As temperatures soar into the high 90s, Council Member Tiffany D. Thomas is bringing her “Summer of Safety” initiative to the pool. Pools offer a refreshing escape from the heat, but they also come with inherent risks. According to the latest U.S. Consumer Product Safety Commission and the CDC report, there is an annual average of 389 pool or spa-related fatal drownings and 6,300 nonfatal drowning injuries among children under 15. Alarmingly, 73% of these fatalities and 80% of the injuries involve children under five. Tragically, as recent as June 1st of this year, a 5-year-old girl drowned in a pool in the Westchase area of District F.
“This speaks to the overall importance of why we need to make sure that our families, young people, and adults have the tools they need in order to swim,” said Council Member Thomas.
Launched in 2023, the “Summer of Safety” initiative is returning with enhanced programming. This year’s events continue to focus on the health and safety of young residents in District F, aiming to improve the quality of life for all constituents in the district and across Houston.
The “Summer of Safety” initiative kicks off with a Swim and Water Safety Seminar at the Alief Neighborhood Center Pool. Hosted by Council Member Thomas in collaboration with Houston Waves, Houston Parks and Recreation Department, and Coach CPR LLC., the seminar will feature a beginner’s swimming class and essential pool safety guidelines.

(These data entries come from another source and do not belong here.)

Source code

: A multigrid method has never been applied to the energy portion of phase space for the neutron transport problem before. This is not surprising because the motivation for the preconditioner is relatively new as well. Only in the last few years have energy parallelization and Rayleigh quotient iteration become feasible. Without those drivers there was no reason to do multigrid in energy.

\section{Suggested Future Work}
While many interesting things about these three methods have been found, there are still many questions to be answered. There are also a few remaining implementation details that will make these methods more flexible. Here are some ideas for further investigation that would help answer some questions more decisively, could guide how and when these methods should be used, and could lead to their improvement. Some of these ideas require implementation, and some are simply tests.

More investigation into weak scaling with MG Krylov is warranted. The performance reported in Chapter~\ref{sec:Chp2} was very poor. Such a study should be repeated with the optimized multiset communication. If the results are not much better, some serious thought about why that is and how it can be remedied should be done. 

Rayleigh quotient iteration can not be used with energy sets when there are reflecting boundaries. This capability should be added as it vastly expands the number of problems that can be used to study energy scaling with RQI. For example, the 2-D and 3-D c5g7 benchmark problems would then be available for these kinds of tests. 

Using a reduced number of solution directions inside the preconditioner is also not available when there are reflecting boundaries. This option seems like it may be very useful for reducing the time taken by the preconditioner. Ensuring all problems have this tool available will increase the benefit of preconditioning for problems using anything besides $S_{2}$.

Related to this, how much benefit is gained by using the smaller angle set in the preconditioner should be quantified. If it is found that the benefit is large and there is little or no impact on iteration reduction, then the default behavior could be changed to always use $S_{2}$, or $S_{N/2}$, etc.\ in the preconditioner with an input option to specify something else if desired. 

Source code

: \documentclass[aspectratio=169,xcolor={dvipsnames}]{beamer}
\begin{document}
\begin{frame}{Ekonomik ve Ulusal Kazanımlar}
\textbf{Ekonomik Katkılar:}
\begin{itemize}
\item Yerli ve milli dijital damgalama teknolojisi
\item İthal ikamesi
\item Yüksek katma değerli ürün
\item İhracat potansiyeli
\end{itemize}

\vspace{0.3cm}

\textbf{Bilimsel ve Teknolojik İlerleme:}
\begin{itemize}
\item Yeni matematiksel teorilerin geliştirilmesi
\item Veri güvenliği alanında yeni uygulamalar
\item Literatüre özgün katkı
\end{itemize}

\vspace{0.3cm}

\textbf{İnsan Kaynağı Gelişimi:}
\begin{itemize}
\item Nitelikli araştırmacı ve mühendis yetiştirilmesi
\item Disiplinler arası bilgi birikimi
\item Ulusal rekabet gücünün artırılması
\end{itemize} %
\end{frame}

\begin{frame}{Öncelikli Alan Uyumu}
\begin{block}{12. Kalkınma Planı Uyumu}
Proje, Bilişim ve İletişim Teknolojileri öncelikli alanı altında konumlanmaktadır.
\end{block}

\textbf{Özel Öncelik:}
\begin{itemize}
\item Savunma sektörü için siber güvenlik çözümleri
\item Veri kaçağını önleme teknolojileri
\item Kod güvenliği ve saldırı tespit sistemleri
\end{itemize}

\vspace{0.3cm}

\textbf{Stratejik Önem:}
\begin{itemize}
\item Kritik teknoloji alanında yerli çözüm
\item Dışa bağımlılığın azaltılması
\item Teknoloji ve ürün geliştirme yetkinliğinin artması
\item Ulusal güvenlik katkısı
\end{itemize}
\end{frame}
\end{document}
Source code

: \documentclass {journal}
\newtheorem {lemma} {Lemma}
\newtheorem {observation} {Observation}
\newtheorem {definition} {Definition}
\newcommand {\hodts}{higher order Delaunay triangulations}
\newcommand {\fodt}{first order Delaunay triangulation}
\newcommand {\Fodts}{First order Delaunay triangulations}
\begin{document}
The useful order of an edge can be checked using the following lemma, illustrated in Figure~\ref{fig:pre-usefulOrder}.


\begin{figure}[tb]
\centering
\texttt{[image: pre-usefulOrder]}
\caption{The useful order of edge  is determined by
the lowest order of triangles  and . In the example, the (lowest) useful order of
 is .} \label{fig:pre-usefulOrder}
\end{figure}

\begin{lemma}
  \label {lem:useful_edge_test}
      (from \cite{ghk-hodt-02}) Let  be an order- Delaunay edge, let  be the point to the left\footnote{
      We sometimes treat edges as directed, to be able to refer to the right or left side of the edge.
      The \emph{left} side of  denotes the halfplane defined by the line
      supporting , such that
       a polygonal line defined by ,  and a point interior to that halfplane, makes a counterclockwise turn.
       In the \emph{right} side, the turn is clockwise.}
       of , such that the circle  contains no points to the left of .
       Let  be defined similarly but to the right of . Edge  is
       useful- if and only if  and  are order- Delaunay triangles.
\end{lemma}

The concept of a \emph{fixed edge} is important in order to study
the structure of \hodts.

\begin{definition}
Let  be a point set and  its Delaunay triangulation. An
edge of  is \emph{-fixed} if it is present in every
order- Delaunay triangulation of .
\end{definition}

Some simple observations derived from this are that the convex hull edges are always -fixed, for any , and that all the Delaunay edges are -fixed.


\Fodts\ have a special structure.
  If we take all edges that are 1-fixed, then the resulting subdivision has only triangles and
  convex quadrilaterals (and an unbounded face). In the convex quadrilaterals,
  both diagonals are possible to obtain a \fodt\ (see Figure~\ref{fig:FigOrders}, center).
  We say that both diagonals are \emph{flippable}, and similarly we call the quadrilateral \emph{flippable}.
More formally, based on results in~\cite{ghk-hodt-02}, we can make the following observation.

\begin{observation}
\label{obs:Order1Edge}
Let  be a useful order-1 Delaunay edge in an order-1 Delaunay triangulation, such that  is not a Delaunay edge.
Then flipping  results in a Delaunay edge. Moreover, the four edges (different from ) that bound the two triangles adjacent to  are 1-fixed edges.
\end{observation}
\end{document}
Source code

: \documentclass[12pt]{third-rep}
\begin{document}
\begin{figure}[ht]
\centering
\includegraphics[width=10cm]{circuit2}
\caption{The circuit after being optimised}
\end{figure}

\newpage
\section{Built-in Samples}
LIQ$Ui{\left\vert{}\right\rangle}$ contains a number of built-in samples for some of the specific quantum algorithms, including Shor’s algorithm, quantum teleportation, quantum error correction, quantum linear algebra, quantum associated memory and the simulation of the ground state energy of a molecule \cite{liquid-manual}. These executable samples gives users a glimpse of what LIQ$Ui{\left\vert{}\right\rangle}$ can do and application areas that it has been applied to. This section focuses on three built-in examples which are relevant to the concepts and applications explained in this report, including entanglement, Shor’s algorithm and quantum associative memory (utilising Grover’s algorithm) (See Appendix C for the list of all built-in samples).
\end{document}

This event is a prime opportunity to update, educate, and empower the community with the knowledge that swimming skills and pool safety are crucial at any age.
Event Details:
WHAT: Swim & Water Safety Seminar
WHEN: Saturday, June 15 and Saturday, July 13, 2024, from 10:00 a.m. to 12:00 p.m.
WHERE: The Alief Neighborhood Center Pool, 11903 Bellaire Blvd., Houston, TX 77072
WHO: Tiffany D. Thomas, Houston City Council Member for District F, and a staunch advocate for quality of life and public safety; Moms, Dads, kids, and adults enjoying the first summer in the new Alief Neighborhood Pool.
WHY: There are approximately 4,000 fatal unintentional drownings each year, which averages to about 11 drowning deaths per day. Additionally, there are around 8,000 nonfatal drownings annually, resulting in an average of 22 nonfatal drownings per day.